# Where to sail in central Virginia?



## ilikerust (Apr 19, 2010)

So here I am in Richmond, VA (actually a few miles west, in far western Henrico County), and I'm doing a little Googling for places to sail a small boat (say, a 15 to 19-foot open daysailer/trailer sailer). I find Swift Creek Reservoir in Chesterfield County, Lake Anna (which seems to be infested with PWC and other powerboats), and that seems to be about it.

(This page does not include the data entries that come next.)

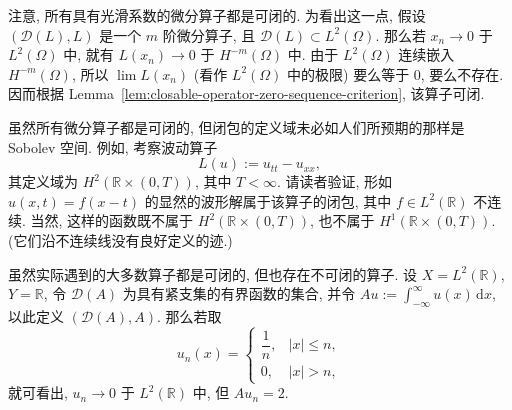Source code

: \begin{Example}
\label{ex:differential-operators-closable-wave-domain}
注意, 所有具有光滑系数的微分算子都是可闭的. 为看出这一点, 假设 $(\mathcal{D}(L),L)$ 是一个 $m$ 阶微分算子, 且 $\mathcal{D}(L)\subset L^2(\Omega)$. 那么若 $x_n\to0$ 于 $L^2(\Omega)$ 中, 就有 $L(x_n)\to0$ 于 $H^{-m}(\Omega)$ 中. 由于 $L^2(\Omega)$ 连续嵌入 $H^{-m}(\Omega)$, 所以 $\lim L(x_n)$ (看作 $L^2(\Omega)$ 中的极限) 要么等于 $0$, 要么不存在. 因而根据 Lemma~\ref{lem:closable-operator-zero-sequence-criterion}, 该算子可闭.

虽然所有微分算子都是可闭的, 但闭包的定义域未必如人们所预期的那样是 Sobolev 空间. 例如, 考察波动算子
\begin{equation}\label{eq:wave-operator-closable-nonsobolev-example}
L(u):=u_{tt}-u_{xx},
\end{equation}
其定义域为 $H^2(\mathbb{R}\times(0,T))$, 其中 $T<\infty$. 请读者验证, 形如 $u(x,t)=f(x-t)$ 的显然的波形解属于该算子的闭包, 其中 $f\in L^2(\mathbb{R})$ 不连续. 当然, 这样的函数既不属于 $H^2(\mathbb{R}\times(0,T))$, 也不属于 $H^1(\mathbb{R}\times(0,T))$. (它们沿不连续线没有良好定义的迹.)
\end{Example}

\begin{Example}
\label{ex:nonclosable-integral-operator}
虽然实际遇到的大多数算子都是可闭的, 但也存在不可闭的算子. 设 $X=L^2(\mathbb{R})$, $Y=\mathbb{R}$, 令 $\mathcal{D}(A)$ 为具有紧支集的有界函数的集合, 并令 $Au:=\int_{-\infty}^\infty u(x)\,\mathrm{d}x$, 以此定义 $(\mathcal{D}(A),A)$. 那么若取
\begin{equation}\label{eq:nonclosable-integral-operator-sequence}
u_n(x)=\begin{cases}\dfrac{1}{n},&|x|\leq n,\\0,&|x|>n,\end{cases}
\end{equation}
就可看出, $u_n\to0$ 于 $L^2(\mathbb{R})$ 中, 但 $Au_n=2$.
\end{Example}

I've spent a bunch of time searching here (like a couple hours, when I really should be working) and haven't come up with too many options. 

So:

1. Anybody know of any other options for sailing a smallish boat, such as I describe, in the general central VA/Richmond vicinity? 

AND

2. Ultimately I'll get to the Bay (Chesapeake) or at least part of it (e.g., Mobjack Bay) - where would be a decent place to put in that's not too terribly far from where I am (western Henrico County)? Again, presume a smallish boat. 

Thanks!


----------



## pdqaltair (Nov 14, 2008)

Try Westmoorland State Park on the Potomac. Very nice, nice beach, cabins for over-night if you want them, and a ramp. Not crowded. I used to sail my Hobie cat there.


----------



## jcalvinmarks (Mar 17, 2010)

You're not too awful far from Kerr/Bugg's Island Lake in Southern VA, which is where I sail; it's about 120 miles by Google Maps' reckoning. Of course, by the time you go all that way, you might as well skip the lakes and head straight for the Bay. 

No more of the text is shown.